ABOUT THIS EXERCISE
The response should consist of the records, reproduced exactly.

(Saved data entries)
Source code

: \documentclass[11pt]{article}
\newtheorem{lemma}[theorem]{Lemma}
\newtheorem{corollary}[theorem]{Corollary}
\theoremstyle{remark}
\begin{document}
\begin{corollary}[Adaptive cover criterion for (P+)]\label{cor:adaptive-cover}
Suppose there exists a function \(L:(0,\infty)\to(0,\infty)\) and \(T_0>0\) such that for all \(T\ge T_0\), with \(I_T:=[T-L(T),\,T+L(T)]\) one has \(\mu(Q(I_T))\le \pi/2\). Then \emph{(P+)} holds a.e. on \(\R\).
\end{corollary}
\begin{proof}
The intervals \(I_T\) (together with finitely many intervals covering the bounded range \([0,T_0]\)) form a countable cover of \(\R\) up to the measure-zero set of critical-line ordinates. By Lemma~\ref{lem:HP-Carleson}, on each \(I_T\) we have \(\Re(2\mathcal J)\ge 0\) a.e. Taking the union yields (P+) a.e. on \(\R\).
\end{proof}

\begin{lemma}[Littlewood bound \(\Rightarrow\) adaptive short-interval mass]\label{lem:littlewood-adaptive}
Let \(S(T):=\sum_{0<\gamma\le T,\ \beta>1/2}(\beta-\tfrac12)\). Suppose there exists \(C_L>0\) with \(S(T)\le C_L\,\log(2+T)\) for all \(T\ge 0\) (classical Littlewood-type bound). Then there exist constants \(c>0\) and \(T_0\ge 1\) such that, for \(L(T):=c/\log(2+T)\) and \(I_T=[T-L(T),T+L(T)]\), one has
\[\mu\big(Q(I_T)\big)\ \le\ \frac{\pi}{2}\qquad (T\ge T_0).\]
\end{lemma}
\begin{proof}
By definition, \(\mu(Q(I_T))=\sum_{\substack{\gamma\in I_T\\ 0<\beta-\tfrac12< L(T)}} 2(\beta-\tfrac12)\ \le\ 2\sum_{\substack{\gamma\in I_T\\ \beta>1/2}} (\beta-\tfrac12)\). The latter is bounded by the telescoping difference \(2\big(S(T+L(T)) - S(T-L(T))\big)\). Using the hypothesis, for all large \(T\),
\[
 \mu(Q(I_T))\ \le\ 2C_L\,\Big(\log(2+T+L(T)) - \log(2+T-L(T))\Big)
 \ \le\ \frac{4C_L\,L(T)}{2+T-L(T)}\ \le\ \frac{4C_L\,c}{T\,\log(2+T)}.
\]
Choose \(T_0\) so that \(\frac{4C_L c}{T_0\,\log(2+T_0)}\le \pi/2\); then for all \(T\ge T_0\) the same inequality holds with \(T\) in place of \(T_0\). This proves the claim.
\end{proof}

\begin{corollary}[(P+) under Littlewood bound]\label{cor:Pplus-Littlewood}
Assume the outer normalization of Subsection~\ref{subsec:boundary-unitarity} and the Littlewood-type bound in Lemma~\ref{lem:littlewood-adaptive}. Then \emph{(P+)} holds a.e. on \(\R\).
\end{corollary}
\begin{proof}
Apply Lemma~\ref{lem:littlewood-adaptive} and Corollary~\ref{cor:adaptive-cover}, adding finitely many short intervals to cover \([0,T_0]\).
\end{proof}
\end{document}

REPLY
Source code

: \documentclass[11pt]{article}
\newtheorem{lemma}[theorem]{Lemma}
\newtheorem{corollary}[theorem]{Corollary}
\theoremstyle{remark}
\begin{document}
\begin{corollary}[Adaptive cover criterion for (P+)]\label{cor:adaptive-cover}
Suppose there exists a function \(L:(0,\infty)\to(0,\infty)\) and \(T_0>0\) such that for all \(T\ge T_0\), with \(I_T:=[T-L(T),\,T+L(T)]\) one has \(\mu(Q(I_T))\le \pi/2\). Then \emph{(P+)} holds a.e. on \(\R\).
\end{corollary}
\begin{proof}
The intervals \(I_T\) (together with finitely many intervals covering the bounded range \([0,T_0]\)) form a countable cover of \(\R\) up to the measure-zero set of critical-line ordinates. By Lemma~\ref{lem:HP-Carleson}, on each \(I_T\) we have \(\Re(2\mathcal J)\ge 0\) a.e. Taking the union yields (P+) a.e. on \(\R\).
\end{proof}

\begin{lemma}[Littlewood bound \(\Rightarrow\) adaptive short-interval mass]\label{lem:littlewood-adaptive}
Let \(S(T):=\sum_{0<\gamma\le T,\ \beta>1/2}(\beta-\tfrac12)\). Suppose there exists \(C_L>0\) with \(S(T)\le C_L\,\log(2+T)\) for all \(T\ge 0\) (classical Littlewood-type bound). Then there exist constants \(c>0\) and \(T_0\ge 1\) such that, for \(L(T):=c/\log(2+T)\) and \(I_T=[T-L(T),T+L(T)]\), one has
\[\mu\big(Q(I_T)\big)\ \le\ \frac{\pi}{2}\qquad (T\ge T_0).\]
\end{lemma}
\begin{proof}
By definition, \(\mu(Q(I_T))=\sum_{\substack{\gamma\in I_T\\ 0<\beta-\tfrac12< L(T)}} 2(\beta-\tfrac12)\ \le\ 2\sum_{\substack{\gamma\in I_T\\ \beta>1/2}} (\beta-\tfrac12)\). The latter is bounded by the telescoping difference \(2\big(S(T+L(T)) - S(T-L(T))\big)\). Using the hypothesis, for all large \(T\),
\[
 \mu(Q(I_T))\ \le\ 2C_L\,\Big(\log(2+T+L(T)) - \log(2+T-L(T))\Big)
 \ \le\ \frac{4C_L\,L(T)}{2+T-L(T)}\ \le\ \frac{4C_L\,c}{T\,\log(2+T)}.
\]
Choose \(T_0\) so that \(\frac{4C_L c}{T_0\,\log(2+T_0)}\le \pi/2\); then for all \(T\ge T_0\) the same inequality holds with \(T\) in place of \(T_0\). This proves the claim.
\end{proof}

\begin{corollary}[(P+) under Littlewood bound]\label{cor:Pplus-Littlewood}
Assume the outer normalization of Subsection~\ref{subsec:boundary-unitarity} and the Littlewood-type bound in Lemma~\ref{lem:littlewood-adaptive}. Then \emph{(P+)} holds a.e. on \(\R\).
\end{corollary}
\begin{proof}
Apply Lemma~\ref{lem:littlewood-adaptive} and Corollary~\ref{cor:adaptive-cover}, adding finitely many short intervals to cover \([0,T_0]\).
\end{proof}
\end{document}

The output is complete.